### Input data
====

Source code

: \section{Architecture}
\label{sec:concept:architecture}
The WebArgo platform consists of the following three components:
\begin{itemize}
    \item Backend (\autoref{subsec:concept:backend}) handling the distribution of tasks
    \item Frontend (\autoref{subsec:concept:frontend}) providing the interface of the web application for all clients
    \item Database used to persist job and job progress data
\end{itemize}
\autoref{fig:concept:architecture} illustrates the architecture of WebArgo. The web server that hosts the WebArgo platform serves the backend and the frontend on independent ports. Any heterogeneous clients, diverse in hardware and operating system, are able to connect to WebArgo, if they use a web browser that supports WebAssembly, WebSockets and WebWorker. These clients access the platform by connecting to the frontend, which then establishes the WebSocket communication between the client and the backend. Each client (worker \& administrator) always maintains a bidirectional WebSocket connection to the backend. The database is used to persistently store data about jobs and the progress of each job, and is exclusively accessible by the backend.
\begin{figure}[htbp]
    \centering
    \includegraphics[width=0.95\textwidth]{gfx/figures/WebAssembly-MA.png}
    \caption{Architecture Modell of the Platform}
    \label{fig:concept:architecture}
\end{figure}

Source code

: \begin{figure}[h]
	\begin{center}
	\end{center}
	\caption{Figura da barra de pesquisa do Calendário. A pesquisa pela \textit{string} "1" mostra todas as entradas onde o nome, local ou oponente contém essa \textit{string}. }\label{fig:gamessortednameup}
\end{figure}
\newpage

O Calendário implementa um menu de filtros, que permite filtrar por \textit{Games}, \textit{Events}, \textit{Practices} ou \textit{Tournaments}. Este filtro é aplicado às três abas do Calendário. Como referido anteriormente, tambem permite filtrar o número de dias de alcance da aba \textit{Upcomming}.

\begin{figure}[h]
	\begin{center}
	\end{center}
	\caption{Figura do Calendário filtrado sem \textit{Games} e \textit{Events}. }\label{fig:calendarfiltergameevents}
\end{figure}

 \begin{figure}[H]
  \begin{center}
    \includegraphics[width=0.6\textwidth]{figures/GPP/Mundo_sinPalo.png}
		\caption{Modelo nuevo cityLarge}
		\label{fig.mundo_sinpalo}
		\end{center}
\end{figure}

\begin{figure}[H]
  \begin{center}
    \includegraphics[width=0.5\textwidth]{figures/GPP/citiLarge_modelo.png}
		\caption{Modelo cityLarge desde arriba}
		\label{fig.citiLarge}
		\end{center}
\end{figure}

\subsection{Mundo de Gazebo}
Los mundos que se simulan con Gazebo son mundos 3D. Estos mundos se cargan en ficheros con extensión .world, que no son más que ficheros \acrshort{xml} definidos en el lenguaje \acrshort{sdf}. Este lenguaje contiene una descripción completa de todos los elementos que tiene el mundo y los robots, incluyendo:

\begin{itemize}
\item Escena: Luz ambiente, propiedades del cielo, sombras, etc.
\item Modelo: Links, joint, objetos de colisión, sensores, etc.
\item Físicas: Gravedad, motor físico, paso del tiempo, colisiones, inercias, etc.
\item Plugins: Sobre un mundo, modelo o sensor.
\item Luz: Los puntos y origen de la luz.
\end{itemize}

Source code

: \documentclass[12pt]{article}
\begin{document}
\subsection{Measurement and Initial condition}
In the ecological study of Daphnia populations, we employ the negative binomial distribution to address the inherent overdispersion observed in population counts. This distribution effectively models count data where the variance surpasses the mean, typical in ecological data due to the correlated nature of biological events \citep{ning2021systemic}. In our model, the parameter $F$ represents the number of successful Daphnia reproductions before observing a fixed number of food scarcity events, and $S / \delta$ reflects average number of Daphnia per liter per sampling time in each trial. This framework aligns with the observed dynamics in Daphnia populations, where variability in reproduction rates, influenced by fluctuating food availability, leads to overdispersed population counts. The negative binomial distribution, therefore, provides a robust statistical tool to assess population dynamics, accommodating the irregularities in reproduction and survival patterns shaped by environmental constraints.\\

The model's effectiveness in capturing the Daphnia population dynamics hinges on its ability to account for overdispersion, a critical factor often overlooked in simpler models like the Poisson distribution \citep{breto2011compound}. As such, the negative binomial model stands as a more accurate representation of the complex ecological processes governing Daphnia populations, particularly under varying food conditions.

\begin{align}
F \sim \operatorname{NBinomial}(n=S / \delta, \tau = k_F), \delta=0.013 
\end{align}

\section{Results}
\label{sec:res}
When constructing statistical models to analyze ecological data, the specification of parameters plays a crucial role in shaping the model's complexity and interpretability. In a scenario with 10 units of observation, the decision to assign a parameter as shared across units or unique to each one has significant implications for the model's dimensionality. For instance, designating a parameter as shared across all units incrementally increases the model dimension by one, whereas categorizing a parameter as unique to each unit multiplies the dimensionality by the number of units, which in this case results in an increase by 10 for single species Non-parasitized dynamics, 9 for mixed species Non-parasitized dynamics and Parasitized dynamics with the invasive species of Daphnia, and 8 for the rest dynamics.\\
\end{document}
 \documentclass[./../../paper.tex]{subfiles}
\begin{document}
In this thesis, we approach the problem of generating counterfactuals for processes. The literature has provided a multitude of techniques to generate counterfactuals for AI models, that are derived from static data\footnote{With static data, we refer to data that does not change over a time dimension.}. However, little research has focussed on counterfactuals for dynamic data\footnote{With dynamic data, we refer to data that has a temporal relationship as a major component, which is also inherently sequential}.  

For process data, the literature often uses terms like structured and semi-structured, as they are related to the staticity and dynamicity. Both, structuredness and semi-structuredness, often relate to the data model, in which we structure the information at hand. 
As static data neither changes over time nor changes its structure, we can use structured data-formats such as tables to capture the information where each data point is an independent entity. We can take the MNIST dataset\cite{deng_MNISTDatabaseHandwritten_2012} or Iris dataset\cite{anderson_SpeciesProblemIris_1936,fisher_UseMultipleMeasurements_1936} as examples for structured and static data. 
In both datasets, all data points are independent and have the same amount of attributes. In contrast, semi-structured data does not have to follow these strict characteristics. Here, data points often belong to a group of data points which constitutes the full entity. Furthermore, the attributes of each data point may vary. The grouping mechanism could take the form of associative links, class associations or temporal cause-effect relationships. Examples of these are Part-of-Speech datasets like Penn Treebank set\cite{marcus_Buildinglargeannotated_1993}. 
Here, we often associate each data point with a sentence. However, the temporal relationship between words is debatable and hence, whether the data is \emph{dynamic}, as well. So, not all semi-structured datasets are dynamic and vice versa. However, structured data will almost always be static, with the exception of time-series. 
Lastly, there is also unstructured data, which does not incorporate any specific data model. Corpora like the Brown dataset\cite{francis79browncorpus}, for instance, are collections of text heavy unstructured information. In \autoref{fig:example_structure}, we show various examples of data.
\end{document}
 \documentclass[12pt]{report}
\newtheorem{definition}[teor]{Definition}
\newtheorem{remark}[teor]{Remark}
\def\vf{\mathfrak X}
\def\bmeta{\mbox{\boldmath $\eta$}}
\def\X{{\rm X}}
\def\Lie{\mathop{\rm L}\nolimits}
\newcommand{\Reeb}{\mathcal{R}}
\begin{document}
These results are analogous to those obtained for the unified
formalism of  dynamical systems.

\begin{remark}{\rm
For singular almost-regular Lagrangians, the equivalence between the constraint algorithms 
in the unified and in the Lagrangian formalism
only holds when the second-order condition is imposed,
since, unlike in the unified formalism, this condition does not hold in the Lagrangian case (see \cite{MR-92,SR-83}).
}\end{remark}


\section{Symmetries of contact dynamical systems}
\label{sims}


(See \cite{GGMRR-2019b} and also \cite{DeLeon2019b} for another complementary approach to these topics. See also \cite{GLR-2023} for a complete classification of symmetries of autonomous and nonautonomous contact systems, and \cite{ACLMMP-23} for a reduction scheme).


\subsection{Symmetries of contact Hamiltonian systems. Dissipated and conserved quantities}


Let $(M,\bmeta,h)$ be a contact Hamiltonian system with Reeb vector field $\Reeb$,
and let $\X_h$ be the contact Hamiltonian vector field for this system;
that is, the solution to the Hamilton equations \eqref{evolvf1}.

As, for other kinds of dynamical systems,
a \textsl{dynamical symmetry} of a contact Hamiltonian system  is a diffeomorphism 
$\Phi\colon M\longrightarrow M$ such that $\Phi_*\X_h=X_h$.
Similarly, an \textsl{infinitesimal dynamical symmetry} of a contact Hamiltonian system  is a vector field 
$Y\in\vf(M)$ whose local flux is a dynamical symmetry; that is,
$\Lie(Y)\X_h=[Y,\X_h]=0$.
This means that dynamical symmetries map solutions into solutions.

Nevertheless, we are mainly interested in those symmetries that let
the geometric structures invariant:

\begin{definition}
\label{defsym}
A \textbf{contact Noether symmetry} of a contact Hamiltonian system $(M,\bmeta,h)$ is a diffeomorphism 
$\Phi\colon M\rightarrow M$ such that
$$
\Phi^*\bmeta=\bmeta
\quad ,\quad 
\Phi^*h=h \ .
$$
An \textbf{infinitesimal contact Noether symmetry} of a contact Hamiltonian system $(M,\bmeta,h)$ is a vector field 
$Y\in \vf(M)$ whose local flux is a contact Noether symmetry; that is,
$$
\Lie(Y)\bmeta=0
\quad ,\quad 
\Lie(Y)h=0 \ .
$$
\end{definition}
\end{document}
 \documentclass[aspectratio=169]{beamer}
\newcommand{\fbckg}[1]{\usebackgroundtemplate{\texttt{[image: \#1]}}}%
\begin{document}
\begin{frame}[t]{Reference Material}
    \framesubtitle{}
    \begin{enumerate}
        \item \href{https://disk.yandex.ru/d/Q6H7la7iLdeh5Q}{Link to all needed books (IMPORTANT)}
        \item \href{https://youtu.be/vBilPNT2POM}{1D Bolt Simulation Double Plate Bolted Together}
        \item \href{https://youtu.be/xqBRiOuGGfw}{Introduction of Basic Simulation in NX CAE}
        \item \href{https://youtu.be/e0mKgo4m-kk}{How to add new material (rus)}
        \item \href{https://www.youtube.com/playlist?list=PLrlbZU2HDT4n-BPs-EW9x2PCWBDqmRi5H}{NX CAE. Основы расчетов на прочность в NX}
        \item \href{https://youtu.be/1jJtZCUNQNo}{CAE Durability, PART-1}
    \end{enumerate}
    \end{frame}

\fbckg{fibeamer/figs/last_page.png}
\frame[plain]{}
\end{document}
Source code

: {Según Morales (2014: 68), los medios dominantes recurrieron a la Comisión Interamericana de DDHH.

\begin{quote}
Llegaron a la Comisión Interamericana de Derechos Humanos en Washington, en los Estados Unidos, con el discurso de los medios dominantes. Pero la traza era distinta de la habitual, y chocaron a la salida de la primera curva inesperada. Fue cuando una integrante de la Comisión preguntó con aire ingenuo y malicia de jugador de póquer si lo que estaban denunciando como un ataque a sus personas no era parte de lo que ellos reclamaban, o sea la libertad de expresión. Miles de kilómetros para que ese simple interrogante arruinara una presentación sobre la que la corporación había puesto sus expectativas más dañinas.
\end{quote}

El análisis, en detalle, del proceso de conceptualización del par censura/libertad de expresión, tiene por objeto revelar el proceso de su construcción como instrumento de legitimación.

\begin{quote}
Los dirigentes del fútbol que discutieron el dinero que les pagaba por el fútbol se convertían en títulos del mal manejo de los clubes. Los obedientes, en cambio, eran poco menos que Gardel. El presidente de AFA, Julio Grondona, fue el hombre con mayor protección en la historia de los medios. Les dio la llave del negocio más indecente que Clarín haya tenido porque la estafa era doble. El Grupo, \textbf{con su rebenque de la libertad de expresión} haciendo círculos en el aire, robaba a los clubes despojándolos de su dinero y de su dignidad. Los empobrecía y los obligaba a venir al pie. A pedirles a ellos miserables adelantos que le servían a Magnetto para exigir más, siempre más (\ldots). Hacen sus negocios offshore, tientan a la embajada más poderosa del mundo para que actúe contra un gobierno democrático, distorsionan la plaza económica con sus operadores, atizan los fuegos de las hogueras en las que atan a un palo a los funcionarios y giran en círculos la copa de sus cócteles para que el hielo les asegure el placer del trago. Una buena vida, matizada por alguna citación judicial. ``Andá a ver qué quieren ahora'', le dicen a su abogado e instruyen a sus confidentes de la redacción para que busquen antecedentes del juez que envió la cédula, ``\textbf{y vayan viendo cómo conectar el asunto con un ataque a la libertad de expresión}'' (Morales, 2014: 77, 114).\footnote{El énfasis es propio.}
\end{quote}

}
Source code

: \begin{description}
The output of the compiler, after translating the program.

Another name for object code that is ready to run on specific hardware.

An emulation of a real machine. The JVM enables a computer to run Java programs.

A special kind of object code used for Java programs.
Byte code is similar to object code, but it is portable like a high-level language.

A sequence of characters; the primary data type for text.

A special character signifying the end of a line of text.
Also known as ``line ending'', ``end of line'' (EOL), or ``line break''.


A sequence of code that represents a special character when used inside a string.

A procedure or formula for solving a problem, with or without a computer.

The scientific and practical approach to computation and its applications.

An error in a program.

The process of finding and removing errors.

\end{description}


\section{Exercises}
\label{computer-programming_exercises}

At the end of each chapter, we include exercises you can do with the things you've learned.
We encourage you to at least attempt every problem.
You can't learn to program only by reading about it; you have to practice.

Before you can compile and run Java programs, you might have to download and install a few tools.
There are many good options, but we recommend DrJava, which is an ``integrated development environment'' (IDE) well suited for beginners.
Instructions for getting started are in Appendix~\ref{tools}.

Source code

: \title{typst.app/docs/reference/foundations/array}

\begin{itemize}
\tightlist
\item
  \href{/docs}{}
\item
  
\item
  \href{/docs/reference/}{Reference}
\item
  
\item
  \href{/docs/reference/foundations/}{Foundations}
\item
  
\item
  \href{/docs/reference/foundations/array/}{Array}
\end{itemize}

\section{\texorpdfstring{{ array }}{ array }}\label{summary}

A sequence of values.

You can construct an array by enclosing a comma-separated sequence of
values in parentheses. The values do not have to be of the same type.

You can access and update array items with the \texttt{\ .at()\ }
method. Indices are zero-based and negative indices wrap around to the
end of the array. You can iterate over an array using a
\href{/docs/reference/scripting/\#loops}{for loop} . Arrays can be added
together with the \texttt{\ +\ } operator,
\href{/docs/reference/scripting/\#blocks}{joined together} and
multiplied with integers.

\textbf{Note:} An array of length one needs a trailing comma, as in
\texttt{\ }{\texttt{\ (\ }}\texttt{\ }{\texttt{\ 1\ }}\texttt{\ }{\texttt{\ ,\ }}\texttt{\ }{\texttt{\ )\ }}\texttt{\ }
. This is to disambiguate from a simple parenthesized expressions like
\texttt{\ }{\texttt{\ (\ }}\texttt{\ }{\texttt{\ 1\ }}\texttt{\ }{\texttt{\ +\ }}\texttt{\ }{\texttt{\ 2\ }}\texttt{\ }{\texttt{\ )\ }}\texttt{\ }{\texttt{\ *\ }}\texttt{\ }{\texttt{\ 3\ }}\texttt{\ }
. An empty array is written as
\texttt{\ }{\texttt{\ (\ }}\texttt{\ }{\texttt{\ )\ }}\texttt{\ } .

====

### Aim of the task
Once you reach the line with "Lastly, there is" in the data above, copy it and every line after it exactly, up to and including the line with "that is, the".

### Answer box
Lastly, there is also unstructured data, which does not incorporate any specific data model. Corpora like the Brown dataset\cite{francis79browncorpus}, for instance, are collections of text heavy unstructured information. In \autoref{fig:example_structure}, we show various examples of data.
\end{document}
 \documentclass[12pt]{report}
\newtheorem{definition}[teor]{Definition}
\newtheorem{remark}[teor]{Remark}
\def\vf{\mathfrak X}
\def\bmeta{\mbox{\boldmath $\eta$}}
\def\X{{\rm X}}
\def\Lie{\mathop{\rm L}\nolimits}
\newcommand{\Reeb}{\mathcal{R}}
\begin{document}
These results are analogous to those obtained for the unified
formalism of  dynamical systems.

\begin{remark}{\rm
For singular almost-regular Lagrangians, the equivalence between the constraint algorithms 
in the unified and in the Lagrangian formalism
only holds when the second-order condition is imposed,
since, unlike in the unified formalism, this condition does not hold in the Lagrangian case (see \cite{MR-92,SR-83}).
}\end{remark}


\section{Symmetries of contact dynamical systems}
\label{sims}


(See \cite{GGMRR-2019b} and also \cite{DeLeon2019b} for another complementary approach to these topics. See also \cite{GLR-2023} for a complete classification of symmetries of autonomous and nonautonomous contact systems, and \cite{ACLMMP-23} for a reduction scheme).


\subsection{Symmetries of contact Hamiltonian systems. Dissipated and conserved quantities}


Let $(M,\bmeta,h)$ be a contact Hamiltonian system with Reeb vector field $\Reeb$,
and let $\X_h$ be the contact Hamiltonian vector field for this system;
that is, the solution to the Hamilton equations \eqref{evolvf1}.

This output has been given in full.